ENTRIES SUPPLIED ->
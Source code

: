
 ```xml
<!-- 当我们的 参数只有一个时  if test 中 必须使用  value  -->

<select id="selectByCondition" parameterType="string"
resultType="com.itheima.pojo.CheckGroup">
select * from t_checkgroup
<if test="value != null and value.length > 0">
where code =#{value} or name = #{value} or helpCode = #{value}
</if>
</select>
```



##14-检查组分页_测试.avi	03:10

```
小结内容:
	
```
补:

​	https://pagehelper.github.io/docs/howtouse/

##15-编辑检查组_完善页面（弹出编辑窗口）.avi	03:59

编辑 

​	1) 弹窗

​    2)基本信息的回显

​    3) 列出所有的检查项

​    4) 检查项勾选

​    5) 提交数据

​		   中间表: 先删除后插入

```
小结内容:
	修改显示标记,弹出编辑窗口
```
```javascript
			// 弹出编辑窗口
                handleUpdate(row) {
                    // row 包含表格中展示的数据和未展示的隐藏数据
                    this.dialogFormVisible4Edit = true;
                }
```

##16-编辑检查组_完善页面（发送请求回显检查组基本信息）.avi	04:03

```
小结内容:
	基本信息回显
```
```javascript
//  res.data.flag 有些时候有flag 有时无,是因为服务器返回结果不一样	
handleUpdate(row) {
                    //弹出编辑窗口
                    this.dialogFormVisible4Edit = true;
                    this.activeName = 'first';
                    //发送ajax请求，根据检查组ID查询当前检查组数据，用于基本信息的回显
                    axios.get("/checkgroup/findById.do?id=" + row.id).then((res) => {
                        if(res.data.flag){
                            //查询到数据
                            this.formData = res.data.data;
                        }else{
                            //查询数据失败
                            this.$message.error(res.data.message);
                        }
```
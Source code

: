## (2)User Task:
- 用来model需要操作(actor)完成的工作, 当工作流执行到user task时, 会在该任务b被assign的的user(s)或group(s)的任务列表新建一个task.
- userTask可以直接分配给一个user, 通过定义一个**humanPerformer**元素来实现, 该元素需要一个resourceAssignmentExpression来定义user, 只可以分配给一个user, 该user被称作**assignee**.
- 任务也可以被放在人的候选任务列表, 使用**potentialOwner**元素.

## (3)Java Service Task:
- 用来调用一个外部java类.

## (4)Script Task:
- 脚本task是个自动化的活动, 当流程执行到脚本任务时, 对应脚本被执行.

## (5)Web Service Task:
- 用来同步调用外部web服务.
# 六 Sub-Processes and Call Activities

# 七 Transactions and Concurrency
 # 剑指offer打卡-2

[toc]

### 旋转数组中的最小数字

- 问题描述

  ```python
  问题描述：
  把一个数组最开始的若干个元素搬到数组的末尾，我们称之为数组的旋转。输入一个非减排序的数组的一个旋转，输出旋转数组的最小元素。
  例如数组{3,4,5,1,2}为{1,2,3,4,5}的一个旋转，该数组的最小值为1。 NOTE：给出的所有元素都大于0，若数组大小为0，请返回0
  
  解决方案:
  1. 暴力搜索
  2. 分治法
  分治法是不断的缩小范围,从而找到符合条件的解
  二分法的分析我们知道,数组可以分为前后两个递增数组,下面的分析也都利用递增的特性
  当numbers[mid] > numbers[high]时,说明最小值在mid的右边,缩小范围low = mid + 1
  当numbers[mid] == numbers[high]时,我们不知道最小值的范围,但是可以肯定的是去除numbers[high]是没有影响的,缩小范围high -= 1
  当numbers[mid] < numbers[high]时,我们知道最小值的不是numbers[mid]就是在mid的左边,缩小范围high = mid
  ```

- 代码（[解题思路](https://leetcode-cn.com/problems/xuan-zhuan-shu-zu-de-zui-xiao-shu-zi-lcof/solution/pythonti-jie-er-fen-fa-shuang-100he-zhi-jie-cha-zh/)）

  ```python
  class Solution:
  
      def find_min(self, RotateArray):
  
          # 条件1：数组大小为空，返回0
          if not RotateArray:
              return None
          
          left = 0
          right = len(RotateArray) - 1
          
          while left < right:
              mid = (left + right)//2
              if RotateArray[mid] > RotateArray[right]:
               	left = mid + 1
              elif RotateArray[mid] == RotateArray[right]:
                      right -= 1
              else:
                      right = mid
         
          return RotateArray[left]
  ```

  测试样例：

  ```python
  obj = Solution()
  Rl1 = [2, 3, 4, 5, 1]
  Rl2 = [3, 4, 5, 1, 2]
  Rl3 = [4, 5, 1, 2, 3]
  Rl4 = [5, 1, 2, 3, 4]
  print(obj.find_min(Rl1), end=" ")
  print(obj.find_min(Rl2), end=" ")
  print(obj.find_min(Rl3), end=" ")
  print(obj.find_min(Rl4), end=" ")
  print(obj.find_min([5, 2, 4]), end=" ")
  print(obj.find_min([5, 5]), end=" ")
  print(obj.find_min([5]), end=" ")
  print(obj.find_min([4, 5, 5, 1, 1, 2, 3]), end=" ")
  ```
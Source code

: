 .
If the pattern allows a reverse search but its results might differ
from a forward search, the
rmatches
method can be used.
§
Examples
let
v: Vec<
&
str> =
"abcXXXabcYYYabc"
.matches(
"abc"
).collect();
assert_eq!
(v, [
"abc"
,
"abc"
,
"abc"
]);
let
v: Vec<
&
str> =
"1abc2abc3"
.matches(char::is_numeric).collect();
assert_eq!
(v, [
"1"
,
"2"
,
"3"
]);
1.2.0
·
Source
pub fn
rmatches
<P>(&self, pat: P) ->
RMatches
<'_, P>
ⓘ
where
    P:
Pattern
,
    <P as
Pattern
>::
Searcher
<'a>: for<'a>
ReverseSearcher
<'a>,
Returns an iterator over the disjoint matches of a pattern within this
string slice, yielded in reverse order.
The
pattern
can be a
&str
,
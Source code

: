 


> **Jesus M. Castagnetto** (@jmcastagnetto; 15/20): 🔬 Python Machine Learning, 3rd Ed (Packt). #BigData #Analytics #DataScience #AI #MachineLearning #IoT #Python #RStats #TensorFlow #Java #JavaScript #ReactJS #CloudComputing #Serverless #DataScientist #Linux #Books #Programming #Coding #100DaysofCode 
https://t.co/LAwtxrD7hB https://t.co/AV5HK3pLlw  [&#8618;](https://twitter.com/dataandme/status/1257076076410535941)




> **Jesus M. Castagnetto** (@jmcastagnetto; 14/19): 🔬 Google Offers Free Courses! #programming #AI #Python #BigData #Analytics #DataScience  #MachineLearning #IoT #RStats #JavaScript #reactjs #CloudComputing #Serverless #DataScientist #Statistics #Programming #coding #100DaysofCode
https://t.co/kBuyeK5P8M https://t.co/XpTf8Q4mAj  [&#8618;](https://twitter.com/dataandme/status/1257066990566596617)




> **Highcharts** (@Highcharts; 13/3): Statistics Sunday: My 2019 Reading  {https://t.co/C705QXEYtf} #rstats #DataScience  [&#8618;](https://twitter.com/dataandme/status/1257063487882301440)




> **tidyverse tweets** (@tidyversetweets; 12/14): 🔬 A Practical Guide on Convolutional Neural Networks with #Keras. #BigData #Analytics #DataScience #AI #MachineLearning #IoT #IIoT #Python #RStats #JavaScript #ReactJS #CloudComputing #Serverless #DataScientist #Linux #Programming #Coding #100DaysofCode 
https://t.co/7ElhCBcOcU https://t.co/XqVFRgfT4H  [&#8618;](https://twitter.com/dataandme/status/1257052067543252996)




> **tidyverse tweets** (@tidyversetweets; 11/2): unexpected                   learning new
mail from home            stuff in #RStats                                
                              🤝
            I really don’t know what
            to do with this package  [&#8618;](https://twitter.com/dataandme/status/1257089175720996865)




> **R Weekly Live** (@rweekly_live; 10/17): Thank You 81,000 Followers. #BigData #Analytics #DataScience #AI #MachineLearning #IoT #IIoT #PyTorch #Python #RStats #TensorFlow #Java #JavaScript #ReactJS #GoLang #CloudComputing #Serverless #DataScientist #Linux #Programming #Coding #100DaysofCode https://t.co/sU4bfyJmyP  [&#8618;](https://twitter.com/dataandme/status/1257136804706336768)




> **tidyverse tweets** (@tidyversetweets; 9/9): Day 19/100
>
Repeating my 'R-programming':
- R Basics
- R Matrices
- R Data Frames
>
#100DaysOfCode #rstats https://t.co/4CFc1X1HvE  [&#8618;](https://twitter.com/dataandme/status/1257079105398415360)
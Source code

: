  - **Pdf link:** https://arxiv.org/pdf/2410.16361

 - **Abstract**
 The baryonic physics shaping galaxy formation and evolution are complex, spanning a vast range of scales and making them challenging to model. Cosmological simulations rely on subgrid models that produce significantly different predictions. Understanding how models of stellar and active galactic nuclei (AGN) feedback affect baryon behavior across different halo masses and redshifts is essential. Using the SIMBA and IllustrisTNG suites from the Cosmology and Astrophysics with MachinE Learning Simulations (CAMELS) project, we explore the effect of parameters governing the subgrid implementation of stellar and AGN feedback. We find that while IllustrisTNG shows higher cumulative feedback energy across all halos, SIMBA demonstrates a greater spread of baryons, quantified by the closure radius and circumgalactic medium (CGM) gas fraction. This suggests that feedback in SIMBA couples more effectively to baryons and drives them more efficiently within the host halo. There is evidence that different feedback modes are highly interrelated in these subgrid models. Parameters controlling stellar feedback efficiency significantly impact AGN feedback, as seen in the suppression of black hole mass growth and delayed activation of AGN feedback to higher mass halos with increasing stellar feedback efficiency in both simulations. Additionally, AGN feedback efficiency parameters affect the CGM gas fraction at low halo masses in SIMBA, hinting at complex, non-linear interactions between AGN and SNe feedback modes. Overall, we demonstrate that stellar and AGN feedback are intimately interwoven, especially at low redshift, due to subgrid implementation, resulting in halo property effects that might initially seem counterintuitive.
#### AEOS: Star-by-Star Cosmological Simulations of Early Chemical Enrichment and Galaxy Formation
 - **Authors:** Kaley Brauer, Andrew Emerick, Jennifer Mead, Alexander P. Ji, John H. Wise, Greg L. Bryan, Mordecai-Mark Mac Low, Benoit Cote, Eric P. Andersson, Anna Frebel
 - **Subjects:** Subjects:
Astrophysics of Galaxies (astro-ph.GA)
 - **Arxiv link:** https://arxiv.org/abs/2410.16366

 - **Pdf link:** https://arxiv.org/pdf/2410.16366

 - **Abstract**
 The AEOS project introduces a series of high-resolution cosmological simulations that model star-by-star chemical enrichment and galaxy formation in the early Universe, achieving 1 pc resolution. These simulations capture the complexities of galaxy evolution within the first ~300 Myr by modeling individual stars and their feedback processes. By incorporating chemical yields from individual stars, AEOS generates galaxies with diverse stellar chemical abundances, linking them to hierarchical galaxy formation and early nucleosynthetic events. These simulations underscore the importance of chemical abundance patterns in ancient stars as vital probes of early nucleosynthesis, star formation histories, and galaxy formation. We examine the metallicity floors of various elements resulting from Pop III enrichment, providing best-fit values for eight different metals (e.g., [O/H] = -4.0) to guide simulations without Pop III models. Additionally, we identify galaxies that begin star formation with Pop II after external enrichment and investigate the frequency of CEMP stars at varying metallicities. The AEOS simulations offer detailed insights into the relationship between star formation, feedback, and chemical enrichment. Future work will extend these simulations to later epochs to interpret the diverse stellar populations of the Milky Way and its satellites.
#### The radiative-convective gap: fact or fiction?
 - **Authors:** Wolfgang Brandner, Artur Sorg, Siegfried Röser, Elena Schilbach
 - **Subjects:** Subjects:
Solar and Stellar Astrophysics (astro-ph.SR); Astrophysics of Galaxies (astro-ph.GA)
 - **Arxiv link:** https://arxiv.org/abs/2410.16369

WORK INSTRUCTIONS -> Only the lines holding the word "select" belong in the answer; copy them from the listing above.

WRITTEN SOLUTION ->
<select id="selectByCondition" parameterType="string"
select * from t_checkgroup
</select>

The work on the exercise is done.